ACTION ITEM:
Without including any image, retype the records word for word.

[Items from a data source]
------------------------
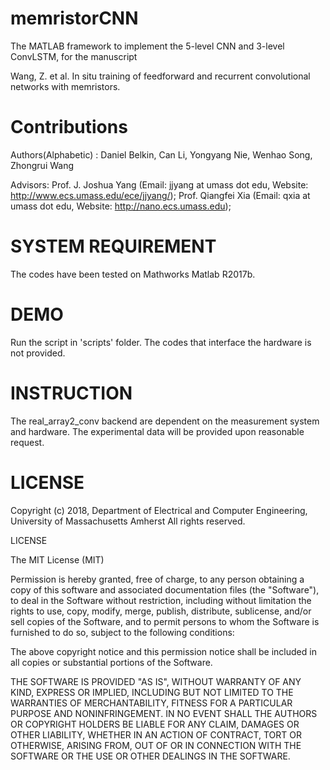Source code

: # memristorCNN

The MATLAB framework to implement the 5-level CNN and 3-level ConvLSTM, for the manuscript

Wang, Z. et al. In situ training of feedforward and recurrent convolutional networks with memristors.


# Contributions

Authors(Alphabetic) : Daniel Belkin, Can Li, Yongyang Nie, Wenhao Song, Zhongrui Wang

Advisors: Prof. J. Joshua Yang (Email: jjyang at umass dot edu, Website: http://www.ecs.umass.edu/ece/jjyang/); Prof. Qiangfei Xia (Email: qxia at umass dot edu, Website: http://nano.ecs.umass.edu); 


# SYSTEM REQUIREMENT

The codes have been tested on Mathworks Matlab R2017b.

# DEMO

Run the script in 'scripts' folder.
The codes that interface the hardware is not provided. 

# INSTRUCTION

The real_array2_conv backend are dependent on the measurement system and hardware. 
The experimental data will be provided upon reasonable request.

# LICENSE

Copyright (c) 2018, 
Department of Electrical and Computer Engineering, University of Massachusetts Amherst
All rights reserved.
                      
LICENSE

The MIT License (MIT)

Permission is hereby granted, free of charge, to any person obtaining a copy
of this software and associated documentation files (the "Software"), to deal
in the Software without restriction, including without limitation the rights
to use, copy, modify, merge, publish, distribute, sublicense, and/or sell
copies of the Software, and to permit persons to whom the Software is
furnished to do so, subject to the following conditions:

The above copyright notice and this permission notice shall be included in all
copies or substantial portions of the Software.

THE SOFTWARE IS PROVIDED "AS IS", WITHOUT WARRANTY OF ANY KIND, EXPRESS OR
IMPLIED, INCLUDING BUT NOT LIMITED TO THE WARRANTIES OF MERCHANTABILITY,
FITNESS FOR A PARTICULAR PURPOSE AND NONINFRINGEMENT. IN NO EVENT SHALL THE
AUTHORS OR COPYRIGHT HOLDERS BE LIABLE FOR ANY CLAIM, DAMAGES OR OTHER
LIABILITY, WHETHER IN AN ACTION OF CONTRACT, TORT OR OTHERWISE, ARISING FROM,
OUT OF OR IN CONNECTION WITH THE SOFTWARE OR THE USE OR OTHER DEALINGS IN THE
SOFTWARE.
------------------------
YOUR RESPONSE:
Source code

: # memristorCNN

The MATLAB framework to implement the 5-level CNN and 3-level ConvLSTM, for the manuscript

Wang, Z. et al. In situ training of feedforward and recurrent convolutional networks with memristors.


# Contributions

Authors(Alphabetic) : Daniel Belkin, Can Li, Yongyang Nie, Wenhao Song, Zhongrui Wang

Advisors: Prof. J. Joshua Yang (Email: jjyang at umass dot edu, Website: http://www.ecs.umass.edu/ece/jjyang/); Prof. Qiangfei Xia (Email: qxia at umass dot edu, Website: http://nano.ecs.umass.edu); 


# SYSTEM REQUIREMENT

The codes have been tested on Mathworks Matlab R2017b.

# DEMO

Run the script in 'scripts' folder.
The codes that interface the hardware is not provided. 

# INSTRUCTION

The real_array2_conv backend are dependent on the measurement system and hardware. 
The experimental data will be provided upon reasonable request.

# LICENSE

Copyright (c) 2018, 
Department of Electrical and Computer Engineering, University of Massachusetts Amherst
All rights reserved.
                      
LICENSE

The MIT License (MIT)

Permission is hereby granted, free of charge, to any person obtaining a copy
of this software and associated documentation files (the "Software"), to deal
in the Software without restriction, including without limitation the rights
to use, copy, modify, merge, publish, distribute, sublicense, and/or sell
copies of the Software, and to permit persons to whom the Software is
furnished to do so, subject to the following conditions:

The above copyright notice and this permission notice shall be included in all
copies or substantial portions of the Software.

THE SOFTWARE IS PROVIDED "AS IS", WITHOUT WARRANTY OF ANY KIND, EXPRESS OR
IMPLIED, INCLUDING BUT NOT LIMITED TO THE WARRANTIES OF MERCHANTABILITY,
FITNESS FOR A PARTICULAR PURPOSE AND NONINFRINGEMENT. IN NO EVENT SHALL THE
AUTHORS OR COPYRIGHT HOLDERS BE LIABLE FOR ANY CLAIM, DAMAGES OR OTHER
LIABILITY, WHETHER IN AN ACTION OF CONTRACT, TORT OR OTHERWISE, ARISING FROM,
OUT OF OR IN CONNECTION WITH THE SOFTWARE OR THE USE OR OTHER DEALINGS IN THE
SOFTWARE.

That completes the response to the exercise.